Problem to work on - Please set down each entry exactly, omitting any picture it holds.

[Provided data Boundary: Start]

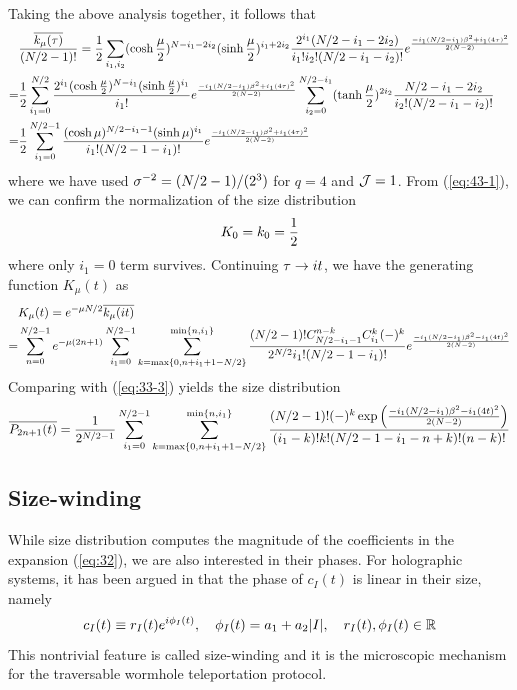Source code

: \documentclass[11pt]{article}
\renewcommand{\>}{\rangle}
\newcommand{\<}{\langle}
\begin{document}
Taking the above analysis together, it follows that
\begin{align}
 & \frac{\overline{k_{\mu}(\tau)}}{(N/2-1)!}=  \frac{1}{2}\sum_{i_{1},i_{2}}(\cosh\frac{\mu}{2})^{N-i_{1}-2i_{2}}(\sinh\frac{\mu}{2})^{i_{1}+2i_{2}}\frac{2^{i_{1}}(N/2-i_{1}-2i_{2})}{i_{1}!i_{2}!(N/2-i_{1}-i_{2})!}e^{\frac{-i_{1}(N/2-i_{1})\beta^{2}+i_{1}(4\tau)^{2}}{2(N-2)}}\nonumber \\
= & \frac{1}{2}\sum_{i_{1}=0}^{N/2}\frac{2^{i_{1}}(\cosh\frac{\mu}{2})^{N-i_{1}}(\sinh\frac{\mu}{2})^{i_{1}}}{i_{1}!}e^{\frac{-i_{1}(N/2-i_{1})\beta^{2}+i_{1}(4\tau)^{2}}{2(N-2)}}\sum_{i_{2}=0}^{N/2-i_{1}}(\tanh\frac{\mu}{2})^{2i_{2}}\frac{N/2-i_{1}-2i_{2}}{i_{2}!(N/2-i_{1}-i_{2})!}\nonumber \\
= & \frac{1}{2}\sum_{i_{1}=0}^{N/2-1}\frac{(\cosh\mu)^{N/2-i_{1}-1}(\sinh\mu)^{i_{1}}}{i_{1}!(N/2-1-i_{1})!}e^{\frac{-i_{1}(N/2-i_{1})\beta^{2}+i_{1}(4\tau)^{2}}{2(N-2)}}\label{eq:43-1}
\end{align}
where we have used $\sigma^{-2}=(N/2-1)/(2^{3})$ for $q=4$ and $\mathcal{J}=1$.
From (\ref{eq:43-1}), we can confirm the normalization of the size distribution
\begin{equation}
K_{0}=k_{0}=\frac{1}{2}
\end{equation}
where only $i_{1}=0$ term survives. Continuing $\tau\rightarrow it$, we
have the generating function $K_{\mu}(t)$ as
\begin{align}
 & K_{\mu}(t)=e^{-\mu N/2}\overline{k_{\mu}(it)}\nonumber \\
= & \sum_{n=0}^{N/2-1}e^{-\mu(2n+1)}\sum_{i_{1}=0}^{N/2-1}\sum_{k=\max\{0,n+i_{1}+1-N/2\}}^{\min\{n,i_{1}\}}\frac{(N/2-1)!C_{N/2-i_{1}-1}^{n-k}C_{i_{1}}^{k}(-)^{k}}{2^{N/2}i_{1}!(N/2-1-i_{1})!}e^{\frac{-i_{1}(N/2-i_{1})\beta^{2}-i_{1}(4t)^{2}}{2(N-2)}}
\end{align}
Comparing with (\ref{eq:33-3}) yields the size distribution
\begin{equation}
\overline{P_{2n+1}(t)}=\frac{1}{2^{N/2-1}}\sum_{i_{1}=0}^{N/2-1}\sum_{k=\max\{0,n+i_{1}+1-N/2\}}^{\min\{n,i_{1}\}}\frac{(N/2-1)!(-)^{k}\exp\left(\frac{-i_{1}(N/2-i_{1})\beta^{2}-i_{1}(4t)^{2}}{2(N-2)}\right)}{(i_{1}-k)!k!(N/2-1-i_{1}-n+k)!(n-k)!}\label{eq:45-1}
\end{equation}


\subsection{Size-winding\label{subsec:Size-winding}}

While size distribution computes the magnitude of the coefficients
in the expansion (\ref{eq:32}), we are also interested in their phases.
For holographic systems, it has been argued in \cite{Brown:2019hmk, Nezami:2021yaq} that the
phase of $c_{I}(t)$ is linear in their size, namely
\begin{equation}
c_{I}(t)\equiv r_{I}(t)e^{i\phi_{I}(t)},\quad\phi_{I}(t)=a_{1}+a_{2}|I|,\quad r_{I}(t),\phi_{I}(t)\in\mathbb{R}
\end{equation}
This nontrivial feature is called size-winding and it is the microscopic mechanism for the traversable wormhole teleportation protocol. 
\end{document}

[Provided data Boundary: End]

Task answer -
Source code

: \documentclass[11pt]{article}
\renewcommand{\>}{\rangle}
\newcommand{\<}{\langle}
\begin{document}
Taking the above analysis together, it follows that
\begin{align}
 & \frac{\overline{k_{\mu}(\tau)}}{(N/2-1)!}=  \frac{1}{2}\sum_{i_{1},i_{2}}(\cosh\frac{\mu}{2})^{N-i_{1}-2i_{2}}(\sinh\frac{\mu}{2})^{i_{1}+2i_{2}}\frac{2^{i_{1}}(N/2-i_{1}-2i_{2})}{i_{1}!i_{2}!(N/2-i_{1}-i_{2})!}e^{\frac{-i_{1}(N/2-i_{1})\beta^{2}+i_{1}(4\tau)^{2}}{2(N-2)}}\nonumber \\
= & \frac{1}{2}\sum_{i_{1}=0}^{N/2}\frac{2^{i_{1}}(\cosh\frac{\mu}{2})^{N-i_{1}}(\sinh\frac{\mu}{2})^{i_{1}}}{i_{1}!}e^{\frac{-i_{1}(N/2-i_{1})\beta^{2}+i_{1}(4\tau)^{2}}{2(N-2)}}\sum_{i_{2}=0}^{N/2-i_{1}}(\tanh\frac{\mu}{2})^{2i_{2}}\frac{N/2-i_{1}-2i_{2}}{i_{2}!(N/2-i_{1}-i_{2})!}\nonumber \\
= & \frac{1}{2}\sum_{i_{1}=0}^{N/2-1}\frac{(\cosh\mu)^{N/2-i_{1}-1}(\sinh\mu)^{i_{1}}}{i_{1}!(N/2-1-i_{1})!}e^{\frac{-i_{1}(N/2-i_{1})\beta^{2}+i_{1}(4\tau)^{2}}{2(N-2)}}\label{eq:43-1}
\end{align}
where we have used $\sigma^{-2}=(N/2-1)/(2^{3})$ for $q=4$ and $\mathcal{J}=1$.
From (\ref{eq:43-1}), we can confirm the normalization of the size distribution
\begin{equation}
K_{0}=k_{0}=\frac{1}{2}
\end{equation}
where only $i_{1}=0$ term survives. Continuing $\tau\rightarrow it$, we
have the generating function $K_{\mu}(t)$ as
\begin{align}
 & K_{\mu}(t)=e^{-\mu N/2}\overline{k_{\mu}(it)}\nonumber \\
= & \sum_{n=0}^{N/2-1}e^{-\mu(2n+1)}\sum_{i_{1}=0}^{N/2-1}\sum_{k=\max\{0,n+i_{1}+1-N/2\}}^{\min\{n,i_{1}\}}\frac{(N/2-1)!C_{N/2-i_{1}-1}^{n-k}C_{i_{1}}^{k}(-)^{k}}{2^{N/2}i_{1}!(N/2-1-i_{1})!}e^{\frac{-i_{1}(N/2-i_{1})\beta^{2}-i_{1}(4t)^{2}}{2(N-2)}}
\end{align}
Comparing with (\ref{eq:33-3}) yields the size distribution
\begin{equation}
\overline{P_{2n+1}(t)}=\frac{1}{2^{N/2-1}}\sum_{i_{1}=0}^{N/2-1}\sum_{k=\max\{0,n+i_{1}+1-N/2\}}^{\min\{n,i_{1}\}}\frac{(N/2-1)!(-)^{k}\exp\left(\frac{-i_{1}(N/2-i_{1})\beta^{2}-i_{1}(4t)^{2}}{2(N-2)}\right)}{(i_{1}-k)!k!(N/2-1-i_{1}-n+k)!(n-k)!}\label{eq:45-1}
\end{equation}


\subsection{Size-winding\label{subsec:Size-winding}}

While size distribution computes the magnitude of the coefficients
in the expansion (\ref{eq:32}), we are also interested in their phases.
For holographic systems, it has been argued in \cite{Brown:2019hmk, Nezami:2021yaq} that the
phase of $c_{I}(t)$ is linear in their size, namely
\begin{equation}
c_{I}(t)\equiv r_{I}(t)e^{i\phi_{I}(t)},\quad\phi_{I}(t)=a_{1}+a_{2}|I|,\quad r_{I}(t),\phi_{I}(t)\in\mathbb{R}
\end{equation}
This nontrivial feature is called size-winding and it is the microscopic mechanism for the traversable wormhole teleportation protocol. 
\end{document}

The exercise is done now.